- _WORK TASK_:
Lines from the records below that contain the word "still" are to be copied out.

+--

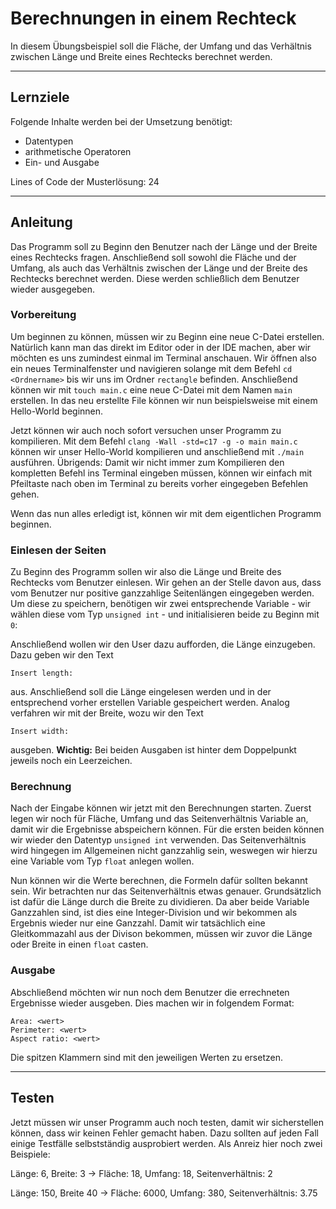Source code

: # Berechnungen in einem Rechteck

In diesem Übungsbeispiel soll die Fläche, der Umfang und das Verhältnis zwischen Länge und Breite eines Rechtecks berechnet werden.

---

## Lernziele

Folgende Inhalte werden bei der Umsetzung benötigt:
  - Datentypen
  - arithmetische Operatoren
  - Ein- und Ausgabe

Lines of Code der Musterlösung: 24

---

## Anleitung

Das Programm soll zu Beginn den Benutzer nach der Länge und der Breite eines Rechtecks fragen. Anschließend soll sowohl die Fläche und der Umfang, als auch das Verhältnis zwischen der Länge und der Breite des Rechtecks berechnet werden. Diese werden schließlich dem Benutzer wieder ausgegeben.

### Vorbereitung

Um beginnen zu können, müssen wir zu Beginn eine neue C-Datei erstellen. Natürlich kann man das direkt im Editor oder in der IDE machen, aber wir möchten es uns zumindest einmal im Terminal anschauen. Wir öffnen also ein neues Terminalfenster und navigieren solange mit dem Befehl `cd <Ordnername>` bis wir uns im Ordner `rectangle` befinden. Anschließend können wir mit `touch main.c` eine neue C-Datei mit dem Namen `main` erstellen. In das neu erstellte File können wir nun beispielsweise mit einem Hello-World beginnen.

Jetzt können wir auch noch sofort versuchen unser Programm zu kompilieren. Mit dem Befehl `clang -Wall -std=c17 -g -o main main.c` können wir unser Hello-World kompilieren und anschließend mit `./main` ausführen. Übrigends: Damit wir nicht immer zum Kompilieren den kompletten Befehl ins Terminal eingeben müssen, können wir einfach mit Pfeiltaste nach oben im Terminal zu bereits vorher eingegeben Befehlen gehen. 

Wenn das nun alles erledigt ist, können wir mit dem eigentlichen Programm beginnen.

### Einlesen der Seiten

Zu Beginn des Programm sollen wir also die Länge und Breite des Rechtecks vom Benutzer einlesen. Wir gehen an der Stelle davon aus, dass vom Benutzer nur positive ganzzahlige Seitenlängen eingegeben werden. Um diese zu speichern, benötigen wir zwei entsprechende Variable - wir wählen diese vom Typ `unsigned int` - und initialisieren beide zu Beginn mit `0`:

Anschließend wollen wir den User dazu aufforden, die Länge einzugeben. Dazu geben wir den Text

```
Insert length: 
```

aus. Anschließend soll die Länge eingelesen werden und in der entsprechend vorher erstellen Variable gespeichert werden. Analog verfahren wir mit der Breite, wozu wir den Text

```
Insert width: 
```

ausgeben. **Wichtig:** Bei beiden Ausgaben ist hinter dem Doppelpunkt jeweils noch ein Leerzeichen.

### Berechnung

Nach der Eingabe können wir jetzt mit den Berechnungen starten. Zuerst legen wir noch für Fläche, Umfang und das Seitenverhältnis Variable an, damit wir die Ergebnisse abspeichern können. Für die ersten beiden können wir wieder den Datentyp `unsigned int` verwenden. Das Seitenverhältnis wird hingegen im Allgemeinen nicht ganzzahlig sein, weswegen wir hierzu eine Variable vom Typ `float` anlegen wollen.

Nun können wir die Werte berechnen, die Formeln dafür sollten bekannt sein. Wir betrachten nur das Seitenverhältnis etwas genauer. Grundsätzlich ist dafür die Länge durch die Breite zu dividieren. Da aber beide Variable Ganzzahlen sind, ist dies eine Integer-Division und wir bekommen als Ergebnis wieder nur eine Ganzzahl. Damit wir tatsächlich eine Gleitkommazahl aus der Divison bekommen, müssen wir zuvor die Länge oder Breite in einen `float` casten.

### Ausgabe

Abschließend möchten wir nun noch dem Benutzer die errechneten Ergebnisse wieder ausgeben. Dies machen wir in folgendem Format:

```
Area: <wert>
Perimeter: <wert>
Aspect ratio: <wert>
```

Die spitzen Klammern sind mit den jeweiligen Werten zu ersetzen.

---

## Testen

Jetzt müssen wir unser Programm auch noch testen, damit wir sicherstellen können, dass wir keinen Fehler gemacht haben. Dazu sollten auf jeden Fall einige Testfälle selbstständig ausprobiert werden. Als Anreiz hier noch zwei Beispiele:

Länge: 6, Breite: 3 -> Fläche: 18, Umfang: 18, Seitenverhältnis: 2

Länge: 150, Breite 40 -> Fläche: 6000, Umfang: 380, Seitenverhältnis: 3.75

+--

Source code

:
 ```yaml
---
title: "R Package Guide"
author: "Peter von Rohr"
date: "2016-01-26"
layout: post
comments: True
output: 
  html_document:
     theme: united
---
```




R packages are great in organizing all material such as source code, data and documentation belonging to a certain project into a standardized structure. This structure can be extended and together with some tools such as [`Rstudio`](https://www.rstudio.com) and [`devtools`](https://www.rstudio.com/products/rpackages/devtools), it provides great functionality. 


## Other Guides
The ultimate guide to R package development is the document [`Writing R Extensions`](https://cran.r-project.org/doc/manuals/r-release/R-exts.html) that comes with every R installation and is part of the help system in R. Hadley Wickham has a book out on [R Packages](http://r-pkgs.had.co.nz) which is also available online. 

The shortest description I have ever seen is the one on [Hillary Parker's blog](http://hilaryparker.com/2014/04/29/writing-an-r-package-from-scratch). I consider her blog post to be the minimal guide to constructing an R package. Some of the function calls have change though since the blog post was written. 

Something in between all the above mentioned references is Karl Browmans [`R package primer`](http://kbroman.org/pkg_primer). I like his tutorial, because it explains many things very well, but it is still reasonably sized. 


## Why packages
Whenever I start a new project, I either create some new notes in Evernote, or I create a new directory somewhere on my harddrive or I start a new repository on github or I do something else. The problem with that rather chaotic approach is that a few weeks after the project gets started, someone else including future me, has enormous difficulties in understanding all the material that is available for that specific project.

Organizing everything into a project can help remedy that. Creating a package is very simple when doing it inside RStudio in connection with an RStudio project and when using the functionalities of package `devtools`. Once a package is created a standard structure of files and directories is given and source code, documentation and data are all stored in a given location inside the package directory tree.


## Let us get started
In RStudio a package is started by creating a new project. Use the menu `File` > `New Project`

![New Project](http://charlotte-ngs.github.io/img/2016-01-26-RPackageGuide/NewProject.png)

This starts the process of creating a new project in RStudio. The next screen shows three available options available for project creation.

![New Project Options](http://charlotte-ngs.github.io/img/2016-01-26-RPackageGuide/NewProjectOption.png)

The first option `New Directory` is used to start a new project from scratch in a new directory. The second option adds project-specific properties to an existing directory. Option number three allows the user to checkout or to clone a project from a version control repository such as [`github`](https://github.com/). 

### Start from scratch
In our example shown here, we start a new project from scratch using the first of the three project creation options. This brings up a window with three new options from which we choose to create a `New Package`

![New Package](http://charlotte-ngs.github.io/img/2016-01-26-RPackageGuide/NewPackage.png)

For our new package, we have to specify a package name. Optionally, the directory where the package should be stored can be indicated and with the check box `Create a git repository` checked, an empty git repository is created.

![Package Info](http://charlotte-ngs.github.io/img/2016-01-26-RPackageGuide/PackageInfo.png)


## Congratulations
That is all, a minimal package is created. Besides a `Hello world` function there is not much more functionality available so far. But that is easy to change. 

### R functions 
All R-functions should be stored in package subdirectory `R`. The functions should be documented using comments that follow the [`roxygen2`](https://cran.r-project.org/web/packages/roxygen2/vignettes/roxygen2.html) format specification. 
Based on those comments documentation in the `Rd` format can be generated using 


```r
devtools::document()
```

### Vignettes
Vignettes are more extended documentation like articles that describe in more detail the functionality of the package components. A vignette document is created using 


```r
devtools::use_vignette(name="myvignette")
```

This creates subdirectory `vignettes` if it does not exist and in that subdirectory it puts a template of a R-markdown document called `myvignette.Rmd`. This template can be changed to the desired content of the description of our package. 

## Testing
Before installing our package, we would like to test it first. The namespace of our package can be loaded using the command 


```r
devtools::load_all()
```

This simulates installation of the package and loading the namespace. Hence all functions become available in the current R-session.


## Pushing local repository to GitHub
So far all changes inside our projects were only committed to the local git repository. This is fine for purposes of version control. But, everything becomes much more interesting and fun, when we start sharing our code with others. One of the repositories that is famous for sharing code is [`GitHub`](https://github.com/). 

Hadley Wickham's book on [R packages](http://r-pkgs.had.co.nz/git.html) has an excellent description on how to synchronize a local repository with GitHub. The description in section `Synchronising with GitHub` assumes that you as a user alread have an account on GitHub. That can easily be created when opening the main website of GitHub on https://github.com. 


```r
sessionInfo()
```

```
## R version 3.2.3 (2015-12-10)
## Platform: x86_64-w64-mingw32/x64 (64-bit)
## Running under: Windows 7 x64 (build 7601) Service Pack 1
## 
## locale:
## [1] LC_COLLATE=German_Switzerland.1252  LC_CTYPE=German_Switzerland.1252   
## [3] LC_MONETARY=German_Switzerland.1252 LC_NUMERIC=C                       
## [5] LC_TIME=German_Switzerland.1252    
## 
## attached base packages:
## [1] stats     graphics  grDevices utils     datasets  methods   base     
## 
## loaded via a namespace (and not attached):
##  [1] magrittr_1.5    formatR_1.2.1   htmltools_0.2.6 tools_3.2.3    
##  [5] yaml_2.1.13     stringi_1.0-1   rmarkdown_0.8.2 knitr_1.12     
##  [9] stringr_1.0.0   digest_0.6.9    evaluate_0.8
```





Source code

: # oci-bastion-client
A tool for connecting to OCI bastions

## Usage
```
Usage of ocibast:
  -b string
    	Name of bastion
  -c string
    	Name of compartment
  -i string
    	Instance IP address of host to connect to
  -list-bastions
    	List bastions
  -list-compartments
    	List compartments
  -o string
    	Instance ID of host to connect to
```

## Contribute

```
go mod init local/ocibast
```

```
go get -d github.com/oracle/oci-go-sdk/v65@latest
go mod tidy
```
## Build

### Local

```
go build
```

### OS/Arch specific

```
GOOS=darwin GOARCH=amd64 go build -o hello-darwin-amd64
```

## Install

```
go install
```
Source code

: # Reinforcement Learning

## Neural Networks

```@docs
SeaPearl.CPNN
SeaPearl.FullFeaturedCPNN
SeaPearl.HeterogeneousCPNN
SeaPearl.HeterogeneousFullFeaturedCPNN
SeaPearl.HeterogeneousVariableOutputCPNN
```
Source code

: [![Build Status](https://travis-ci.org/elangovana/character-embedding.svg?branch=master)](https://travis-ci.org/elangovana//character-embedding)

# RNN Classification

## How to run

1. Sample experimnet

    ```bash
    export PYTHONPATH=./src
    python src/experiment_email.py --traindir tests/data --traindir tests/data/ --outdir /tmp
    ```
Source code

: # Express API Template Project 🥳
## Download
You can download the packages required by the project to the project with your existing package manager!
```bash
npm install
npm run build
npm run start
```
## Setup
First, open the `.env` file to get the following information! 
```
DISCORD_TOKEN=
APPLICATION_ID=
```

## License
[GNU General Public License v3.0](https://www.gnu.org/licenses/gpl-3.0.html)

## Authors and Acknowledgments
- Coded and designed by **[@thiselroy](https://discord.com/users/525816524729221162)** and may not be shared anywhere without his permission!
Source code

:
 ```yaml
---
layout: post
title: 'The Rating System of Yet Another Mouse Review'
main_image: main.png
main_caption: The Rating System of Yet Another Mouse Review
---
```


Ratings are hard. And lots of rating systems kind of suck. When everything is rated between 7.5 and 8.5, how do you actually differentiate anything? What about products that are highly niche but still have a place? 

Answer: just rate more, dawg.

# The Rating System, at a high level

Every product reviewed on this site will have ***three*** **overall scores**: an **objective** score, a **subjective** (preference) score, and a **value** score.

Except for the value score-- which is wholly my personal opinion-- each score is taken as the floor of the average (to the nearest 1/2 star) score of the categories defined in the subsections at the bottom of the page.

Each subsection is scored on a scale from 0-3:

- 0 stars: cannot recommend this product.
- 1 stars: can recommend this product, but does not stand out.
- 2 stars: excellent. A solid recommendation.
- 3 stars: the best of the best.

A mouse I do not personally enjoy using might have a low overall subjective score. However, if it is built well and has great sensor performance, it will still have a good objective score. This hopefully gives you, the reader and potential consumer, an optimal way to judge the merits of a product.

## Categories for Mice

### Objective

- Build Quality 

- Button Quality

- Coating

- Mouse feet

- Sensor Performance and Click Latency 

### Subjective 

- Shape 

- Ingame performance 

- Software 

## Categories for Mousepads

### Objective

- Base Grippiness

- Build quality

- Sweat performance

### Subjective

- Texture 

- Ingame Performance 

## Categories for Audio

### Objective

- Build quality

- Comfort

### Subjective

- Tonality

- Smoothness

+--

- _REPLY TO THE EXERCISE_:
Something in between all the above mentioned references is Karl Browmans [`R package primer`](http://kbroman.org/pkg_primer). I like his tutorial, because it explains many things very well, but it is still reasonably sized. 
Ratings are hard. And lots of rating systems kind of suck. When everything is rated between 7.5 and 8.5, how do you actually differentiate anything? What about products that are highly niche but still have a place? 
A mouse I do not personally enjoy using might have a low overall subjective score. However, if it is built well and has great sensor performance, it will still have a good objective score. This hopefully gives you, the reader and potential consumer, an optimal way to judge the merits of a product.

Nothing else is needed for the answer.